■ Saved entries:
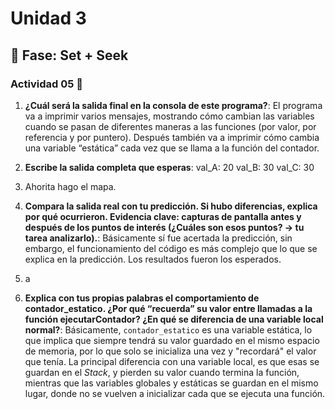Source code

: # Unidad 3

## 🔎 Fase: Set + Seek

### Actividad 05 🐧  
1. **¿Cuál será la salida final en la consola de este programa?**: El programa va a imprimir varios mensajes, mostrando cómo cambian las variables cuando se pasan de diferentes maneras a las funciones (por valor, por referencia y por puntero).
Después también va a imprimir cómo cambia una variable “estática” cada vez que se llama a la función del contador.

2. **Escribe la salida completa que esperas**: val_A: 20 val_B: 30 val_C: 30

3. Ahorita hago el mapa.

4. **Compara la salida real con tu predicción. Si hubo diferencias, explica por qué ocurrieron. Evidencia clave: capturas de pantalla antes y después de los puntos de interés (¿Cuáles son esos puntos? -> tu tarea analizarlo).**: Básicamente sí fue acertada la predicción, sin embargo, el funcionamiento del código es más complejo que lo que se explica en la predicción. Los resultados fueron los esperados.

5. a

6. **Explica con tus propias palabras el comportamiento de contador_estatico. ¿Por qué “recuerda” su valor entre llamadas a la función ejecutarContador? ¿En qué se diferencia de una variable local normal?**: Básicamente, `contador_estatico` es una variable estática, lo que implica que siempre tendrá su valor guardado en el mismo espacio de memoria, por lo que solo se inicializa una vez y "recordará" el valor que tenía.
   La principal diferencia con una variable local, es que esas se guardan en el *Stack*, y pierden su valor cuando termina la función, mientras que las variables globales y estáticas se guardan en el mismo lugar, donde no se vuelven a inicializar cada que se ejecuta una función.
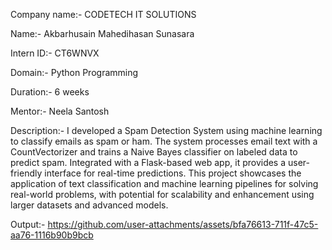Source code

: Company name:- CODETECH IT SOLUTIONS

Name:- Akbarhusain Mahedihasan Sunasara

Intern ID:- CT6WNVX

Domain:- Python Programming

Duration:- 6 weeks

Mentor:- Neela Santosh

Description:-  I developed a Spam Detection System using machine learning to classify emails as spam or ham. The system processes email text with a CountVectorizer and trains a Naive Bayes classifier on labeled data to predict spam. Integrated with a Flask-based web app, it provides a user-friendly interface for real-time predictions. This project showcases the application of text classification and machine learning pipelines for solving real-world problems, with potential for scalability and enhancement using larger datasets and advanced models.


Output:-
https://github.com/user-attachments/assets/bfa76613-711f-47c5-aa76-1116b90b9bcb
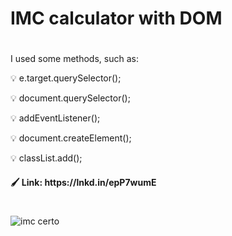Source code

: # IMC calculator with DOM

#

<p> I used some methods, such as: </p>
<p> 💡 e.target.querySelector();  </p>
<p> 💡 document.querySelector();  </p>
<p> 💡 addEventListener();  </p>
<p> 💡 document.createElement(); </p>
<p> 💡 classList.add(); </p>

<h4> 🖌 Link: https://lnkd.in/epP7wumE <h4>

 #
  
![imc certo](https://user-images.githubusercontent.com/85362901/132750394-d6e23a7e-5bd1-45db-a8d3-cc6723a8f572.gif)

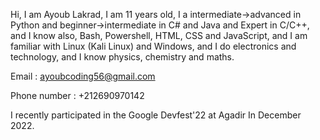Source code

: Hi, I am Ayoub Lakrad, I am 11 years old, I a intermediate->advanced in Python and beginner->intermediate in C# and Java and Expert in C/C++, and I know also, Bash, Powershell, HTML, CSS and JavaScript, and I am familiar with Linux (Kali Linux) and Windows, and I do electronics and technology, and I know physics, chemistry and maths.

Email : ayoubcoding56@gmail.com

Phone number : +212690970142

I recently participated in the Google Devfest'22 at Agadir In December 2022.

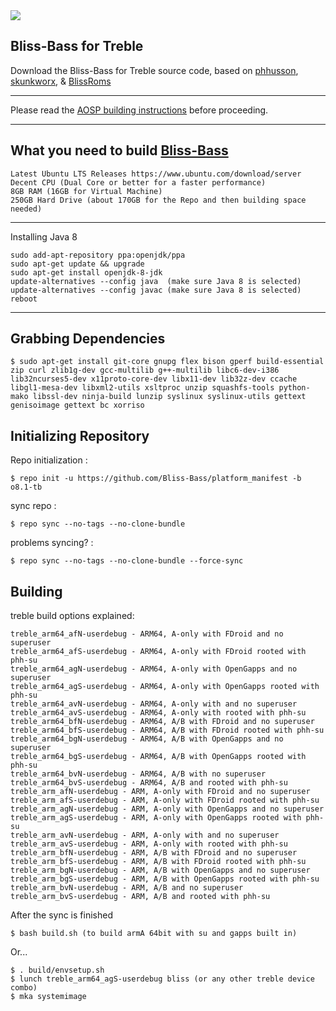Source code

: <img src="https://i.imgur.com/7V995n7.png">

Bliss-Bass for Treble
-----------------------
Download the Bliss-Bass for Treble source code, based on [phhusson](https://github.com/phhusson/treble_manifest), [skunkworx](https://github.com/skunkworkx/platform_manifest), & [BlissRoms](https://github.com/BlissRoms/platform_manifest)

---------------------------------------------------

Please read the [AOSP building instructions](http://source.android.com/source/index.html) before proceeding.

-----------------------
What you need to build [Bliss-Bass](ssh://git@git.floydco.net:Bliss-Bass/platform_manifest)
-----------------------

    Latest Ubuntu LTS Releases https://www.ubuntu.com/download/server
    Decent CPU (Dual Core or better for a faster performance)
    8GB RAM (16GB for Virtual Machine)
    250GB Hard Drive (about 170GB for the Repo and then building space needed)
  
-----------------------

Installing Java 8

    sudo add-apt-repository ppa:openjdk/ppa
    sudo apt-get update && upgrade
    sudo apt-get install openjdk-8-jdk
    update-alternatives --config java  (make sure Java 8 is selected)
    update-alternatives --config javac (make sure Java 8 is selected)
    reboot
    
-----------------------

Grabbing Dependencies
-----------------------

    $ sudo apt-get install git-core gnupg flex bison gperf build-essential zip curl zlib1g-dev gcc-multilib g++-multilib libc6-dev-i386  lib32ncurses5-dev x11proto-core-dev libx11-dev lib32z-dev ccache libgl1-mesa-dev libxml2-utils xsltproc unzip squashfs-tools python-mako libssl-dev ninja-build lunzip syslinux syslinux-utils gettext genisoimage gettext bc xorriso

Initializing Repository
-----------------------

Repo initialization :

    $ repo init -u https://github.com/Bliss-Bass/platform_manifest -b o8.1-tb

sync repo :

    $ repo sync --no-tags --no-clone-bundle
    
problems syncing? :

    $ repo sync --no-tags --no-clone-bundle --force-sync

Building
--------
treble build options explained:

    treble_arm64_afN-userdebug - ARM64, A-only with FDroid and no superuser
    treble_arm64_afS-userdebug - ARM64, A-only with FDroid rooted with phh-su
    treble_arm64_agN-userdebug - ARM64, A-only with OpenGapps and no superuser
    treble_arm64_agS-userdebug - ARM64, A-only with OpenGapps rooted with phh-su
    treble_arm64_avN-userdebug - ARM64, A-only with and no superuser
    treble_arm64_avS-userdebug - ARM64, A-only with rooted with phh-su
    treble_arm64_bfN-userdebug - ARM64, A/B with FDroid and no superuser
    treble_arm64_bfS-userdebug - ARM64, A/B with FDroid rooted with phh-su
    treble_arm64_bgN-userdebug - ARM64, A/B with OpenGapps and no superuser
    treble_arm64_bgS-userdebug - ARM64, A/B with OpenGapps rooted with phh-su
    treble_arm64_bvN-userdebug - ARM64, A/B with no superuser
    treble_arm64_bvS-userdebug - ARM64, A/B and rooted with phh-su
    treble_arm_afN-userdebug - ARM, A-only with FDroid and no superuser
    treble_arm_afS-userdebug - ARM, A-only with FDroid rooted with phh-su
    treble_arm_agN-userdebug - ARM, A-only with OpenGapps and no superuser
    treble_arm_agS-userdebug - ARM, A-only with OpenGapps rooted with phh-su
    treble_arm_avN-userdebug - ARM, A-only with and no superuser
    treble_arm_avS-userdebug - ARM, A-only with rooted with phh-su
    treble_arm_bfN-userdebug - ARM, A/B with FDroid and no superuser
    treble_arm_bfS-userdebug - ARM, A/B with FDroid rooted with phh-su
    treble_arm_bgN-userdebug - ARM, A/B with OpenGapps and no superuser
    treble_arm_bgS-userdebug - ARM, A/B with OpenGapps rooted with phh-su
    treble_arm_bvN-userdebug - ARM, A/B and no superuser
    treble_arm_bvS-userdebug - ARM, A/B and rooted with phh-su

After the sync is finished

    $ bash build.sh (to build armA 64bit with su and gapps built in)

Or...

    $ . build/envsetup.sh
    $ lunch treble_arm64_agS-userdebug bliss (or any other treble device combo)
    $ mka systemimage
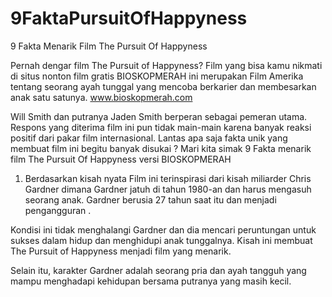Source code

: # 9FaktaPursuitOfHappyness
9 Fakta Menarik Film The Pursuit Of Happyness

Pernah dengar film The Pursuit of Happyness? Film yang bisa kamu nikmati di situs nonton film gratis BIOSKOPMERAH ini merupakan Film Amerika tentang seorang ayah tunggal yang mencoba berkarier dan membesarkan anak satu satunya. www.bioskopmerah.com

Will Smith dan putranya Jaden Smith berperan sebagai pemeran utama. Respons yang diterima film ini pun tidak main-main karena banyak reaksi positif dari pakar film internasional. Lantas apa saja fakta unik yang membuat film ini begitu banyak disukai ? Mari kita simak 9 Fakta menarik film The Pursuit Of Happyness versi BIOSKOPMERAH

1. Berdasarkan kisah nyata
Film ini terinspirasi dari kisah miliarder Chris Gardner dimana Gardner jatuh di tahun 1980-an dan harus mengasuh seorang anak. Gardner berusia 27 tahun saat itu dan menjadi pengangguran .

Kondisi ini tidak menghalangi Gardner dan dia mencari peruntungan untuk sukses dalam hidup dan menghidupi anak tunggalnya. Kisah ini membuat The Pursuit of Happyness menjadi film yang menarik.

Selain itu, karakter Gardner adalah seorang pria dan ayah tangguh yang mampu menghadapi kehidupan bersama putranya yang masih kecil.
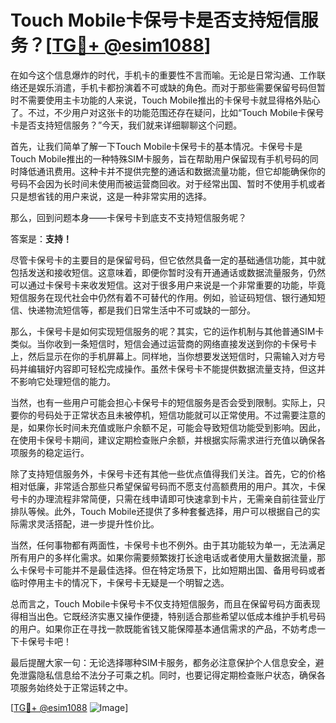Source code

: # Touch Mobile卡保号卡是否支持短信服务？[[TG💪+ @esim1088](https://t.me/s/esim1088)]

在如今这个信息爆炸的时代，手机卡的重要性不言而喻。无论是日常沟通、工作联络还是娱乐消遣，手机卡都扮演着不可或缺的角色。而对于那些需要保留号码但暂时不需要使用主卡功能的人来说，Touch Mobile推出的卡保号卡就显得格外贴心了。不过，不少用户对这张卡的功能范围还存在疑问，比如“Touch Mobile卡保号卡是否支持短信服务？”今天，我们就来详细聊聊这个问题。

首先，让我们简单了解一下Touch Mobile卡保号卡的基本情况。卡保号卡是Touch Mobile推出的一种特殊SIM卡服务，旨在帮助用户保留现有手机号码的同时降低通讯费用。这种卡并不提供完整的通话和数据流量功能，但它却能确保你的号码不会因为长时间未使用而被运营商回收。对于经常出国、暂时不使用手机或者只是想省钱的用户来说，这是一种非常实用的选择。

那么，回到问题本身——卡保号卡到底支不支持短信服务呢？

答案是：**支持！**

尽管卡保号卡的主要目的是保留号码，但它依然具备一定的基础通信功能，其中就包括发送和接收短信。这意味着，即便你暂时没有开通通话或数据流量服务，仍然可以通过卡保号卡来收发短信。这对于很多用户来说是一个非常重要的功能，毕竟短信服务在现代社会中仍然有着不可替代的作用。例如，验证码短信、银行通知短信、快递物流短信等，都是我们日常生活中不可或缺的一部分。

那么，卡保号卡是如何实现短信服务的呢？其实，它的运作机制与其他普通SIM卡类似。当你收到一条短信时，短信会通过运营商的网络直接发送到你的卡保号卡上，然后显示在你的手机屏幕上。同样地，当你想要发送短信时，只需输入对方号码并编辑好内容即可轻松完成操作。虽然卡保号卡不能提供数据流量支持，但这并不影响它处理短信的能力。

当然，也有一些用户可能会担心卡保号卡的短信服务是否会受到限制。实际上，只要你的号码处于正常状态且未被停机，短信功能就可以正常使用。不过需要注意的是，如果你长时间未充值或账户余额不足，可能会导致短信功能受到影响。因此，在使用卡保号卡期间，建议定期检查账户余额，并根据实际需求进行充值以确保各项服务的稳定运行。

除了支持短信服务外，卡保号卡还有其他一些优点值得我们关注。首先，它的价格相对低廉，非常适合那些只希望保留号码而不愿支付高额费用的用户。其次，卡保号卡的办理流程非常简便，只需在线申请即可快速拿到卡片，无需亲自前往营业厅排队等候。此外，Touch Mobile还提供了多种套餐选择，用户可以根据自己的实际需求灵活搭配，进一步提升性价比。

当然，任何事物都有两面性，卡保号卡也不例外。由于其功能较为单一，无法满足所有用户的多样化需求。如果你需要频繁拨打长途电话或者使用大量数据流量，那么卡保号卡可能并不是最佳选择。但在特定场景下，比如短期出国、备用号码或者临时停用主卡的情况下，卡保号卡无疑是一个明智之选。

总而言之，Touch Mobile卡保号卡不仅支持短信服务，而且在保留号码方面表现得相当出色。它既经济实惠又操作便捷，特别适合那些希望以低成本维护手机号码的用户。如果你正在寻找一款既能省钱又能保障基本通信需求的产品，不妨考虑一下卡保号卡吧！

最后提醒大家一句：无论选择哪种SIM卡服务，都务必注意保护个人信息安全，避免泄露隐私信息给不法分子可乘之机。同时，也要记得定期检查账户状态，确保各项服务始终处于正常运转之中。

[[TG💪+ @esim1088](https://t.me/s/esim1088) ![Image](https://i.postimg.cc/4NQfJmqS/Snipaste-2025-05-13-00-14-12.png)]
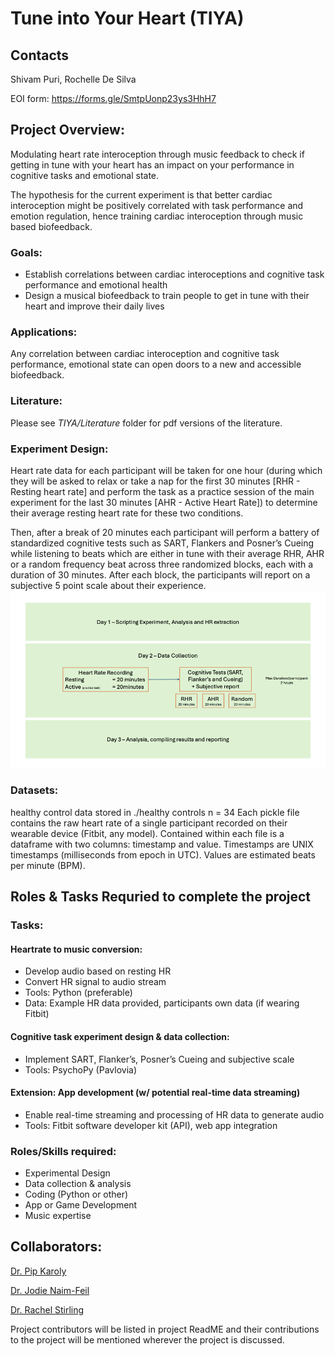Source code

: # Tune into Your Heart (TIYA)

## Contacts
Shivam Puri, Rochelle De Silva

EOI form: https://forms.gle/SmtpUonp23ys3HhH7


Project Overview:
-----------------
Modulating heart rate interoception through music feedback to check if getting in tune with your heart has an impact on your performance in cognitive tasks and emotional state. 

The hypothesis for the current experiment is that better cardiac interoception might be positively correlated with task performance and emotion regulation, hence training cardiac interoception through music based biofeedback. 

### Goals:
- Establish correlations between cardiac interoceptions and cognitive task performance and emotional health
- Design a musical biofeedback to train people to get in tune with their heart and improve their daily lives

### Applications:
Any correlation between cardiac interoception and cognitive task performance, emotional state can open doors to a new and accessible biofeedback. 

### Literature:
Please see *TIYA/Literature* folder for pdf versions of the literature.

### Experiment Design:
Heart rate data for each participant will be taken for one hour (during which they will be asked to relax or take a nap for the first 30 minutes [RHR - Resting heart rate] and perform the task as a practice session of the main experiment for the last 30 minutes [AHR - Active Heart Rate]) to determine their average resting heart rate for these two conditions.

Then, after a break of 20 minutes each participant will perform a battery of standardized cognitive tests such as SART, Flankers and Posner’s Cueing while listening to beats which are either in tune with their average RHR, AHR or a random frequency beat across three randomized blocks, each with a duration of 30 minutes. After each block, the participants will report on a subjective 5 point scale about their experience.
![alt text](https://github.com/shivam-sunita-puri/TIYA/blob/main/Experimental_Design/Experimental_Design.png)

### Datasets:
healthy control data stored in ./healthy controls
n = 34
Each pickle file contains the raw heart rate of a single participant recorded on their wearable device (Fitbit, any model). Contained within each file is a dataframe with two columns: timestamp and value.
Timestamps are UNIX timestamps (milliseconds from epoch in UTC).
Values are estimated beats per minute (BPM).


Roles & Tasks Requried to complete the project
-----------------------------------------------
### Tasks:
#### Heartrate to music conversion:
- Develop audio based on resting HR
- Convert HR signal to audio stream
- Tools: Python (preferable)
- Data: Example HR data provided, participants own data (if wearing Fitbit)

#### Cognitive task experiment design & data collection:
- Implement SART, Flanker’s, Posner’s Cueing and subjective scale 
- Tools: PsychoPy (Pavlovia)

#### Extension: App development (w/ potential real-time data streaming)
- Enable real-time streaming and processing of HR data to generate audio
- Tools: Fitbit software developer kit (API), web app integration

### Roles/Skills required:
- Experimental Design
- Data collection & analysis
- Coding (Python or other)
- App or Game Development
- Music expertise


Collaborators:
--------------
[Dr. Pip Karoly ](https://findanexpert.unimelb.edu.au/profile/664387-pip-karoly)

[Dr. Jodie Naim-Feil](https://findanexpert.unimelb.edu.au/profile/909039-jodie-naim-feil-feil)

[Dr. Rachel Stirling](https://findanexpert.unimelb.edu.au/profile/878052-rachel-stirling)

Project contributors will be listed in project ReadME and their contributions to the project will be mentioned wherever the project is discussed.
 


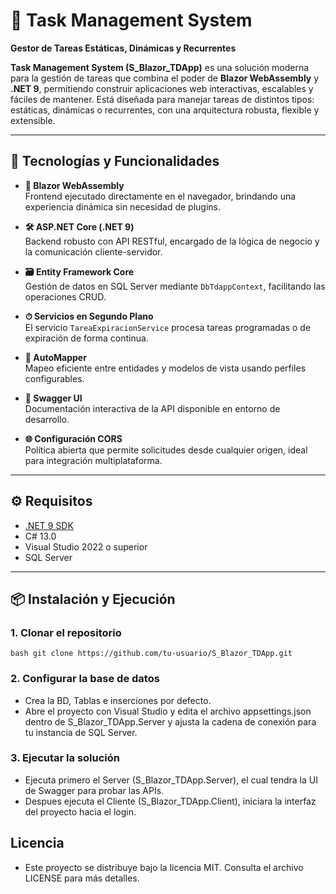 # 🧩 Task Management System  
**Gestor de Tareas Estáticas, Dinámicas y Recurrentes**

**Task Management System (S_Blazor_TDApp)** es una solución moderna para la gestión de tareas que combina el poder de **Blazor WebAssembly** y **.NET 9**, permitiendo construir aplicaciones web interactivas, escalables y fáciles de mantener. Está diseñada para manejar tareas de distintos tipos: estáticas, dinámicas o recurrentes, con una arquitectura robusta, flexible y extensible.

---

## 🚀 Tecnologías y Funcionalidades

- **🔷 Blazor WebAssembly**  
  Frontend ejecutado directamente en el navegador, brindando una experiencia dinámica sin necesidad de plugins.

- **🛠 ASP.NET Core (.NET 9)**  
  Backend robusto con API RESTful, encargado de la lógica de negocio y la comunicación cliente-servidor.

- **🗃 Entity Framework Core**  
  Gestión de datos en SQL Server mediante `DbTdappContext`, facilitando las operaciones CRUD.

- **⏱ Servicios en Segundo Plano**  
  El servicio `TareaExpiracionService` procesa tareas programadas o de expiración de forma continua.

- **🧭 AutoMapper**  
  Mapeo eficiente entre entidades y modelos de vista usando perfiles configurables.

- **📘 Swagger UI**  
  Documentación interactiva de la API disponible en entorno de desarrollo.

- **🌐 Configuración CORS**  
  Política abierta que permite solicitudes desde cualquier origen, ideal para integración multiplataforma.

---

## ⚙️ Requisitos

- [.NET 9 SDK](https://dotnet.microsoft.com/en-us/download/dotnet/9.0)
- C# 13.0
- Visual Studio 2022 o superior
- SQL Server

---

## 📦 Instalación y Ejecución

### 1. Clonar el repositorio
`bash git clone https://github.com/tu-usuario/S_Blazor_TDApp.git`

### 2. Configurar la base de datos
- Crea la BD, Tablas e inserciones por defecto.
- Abre el proyecto con Visual Studio y edita el archivo appsettings.json dentro de S_Blazor_TDApp.Server y ajusta la cadena de conexión para tu instancia de SQL Server.

### 3. Ejecutar la solución
- Ejecuta primero el Server (S_Blazor_TDApp.Server), el cual tendra la UI de Swagger para probar las APIs.
- Despues ejecuta el Cliente (S_Blazor_TDApp.Client), iniciara la interfaz del proyecto hacia el login.
 
## Licencia
- Este proyecto se distribuye bajo la licencia MIT. Consulta el archivo LICENSE para más detalles.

■ Work item: Taking the entries above, copy word for word the lines from the one with "1. **¿Cuál será" up to and including the one with "Mentor:- Neela Santosh", without any picture.

■ Output for this exercise:
1. **¿Cuál será la salida final en la consola de este programa?**: El programa va a imprimir varios mensajes, mostrando cómo cambian las variables cuando se pasan de diferentes maneras a las funciones (por valor, por referencia y por puntero).
Después también va a imprimir cómo cambia una variable “estática” cada vez que se llama a la función del contador.

2. **Escribe la salida completa que esperas**: val_A: 20 val_B: 30 val_C: 30

3. Ahorita hago el mapa.

4. **Compara la salida real con tu predicción. Si hubo diferencias, explica por qué ocurrieron. Evidencia clave: capturas de pantalla antes y después de los puntos de interés (¿Cuáles son esos puntos? -> tu tarea analizarlo).**: Básicamente sí fue acertada la predicción, sin embargo, el funcionamiento del código es más complejo que lo que se explica en la predicción. Los resultados fueron los esperados.

5. a

6. **Explica con tus propias palabras el comportamiento de contador_estatico. ¿Por qué “recuerda” su valor entre llamadas a la función ejecutarContador? ¿En qué se diferencia de una variable local normal?**: Básicamente, `contador_estatico` es una variable estática, lo que implica que siempre tendrá su valor guardado en el mismo espacio de memoria, por lo que solo se inicializa una vez y "recordará" el valor que tenía.
   La principal diferencia con una variable local, es que esas se guardan en el *Stack*, y pierden su valor cuando termina la función, mientras que las variables globales y estáticas se guardan en el mismo lugar, donde no se vuelven a inicializar cada que se ejecuta una función.
Source code

: Company name:- CODETECH IT SOLUTIONS

Name:- Akbarhusain Mahedihasan Sunasara

Intern ID:- CT6WNVX

Domain:- Python Programming

Duration:- 6 weeks

Mentor:- Neela Santosh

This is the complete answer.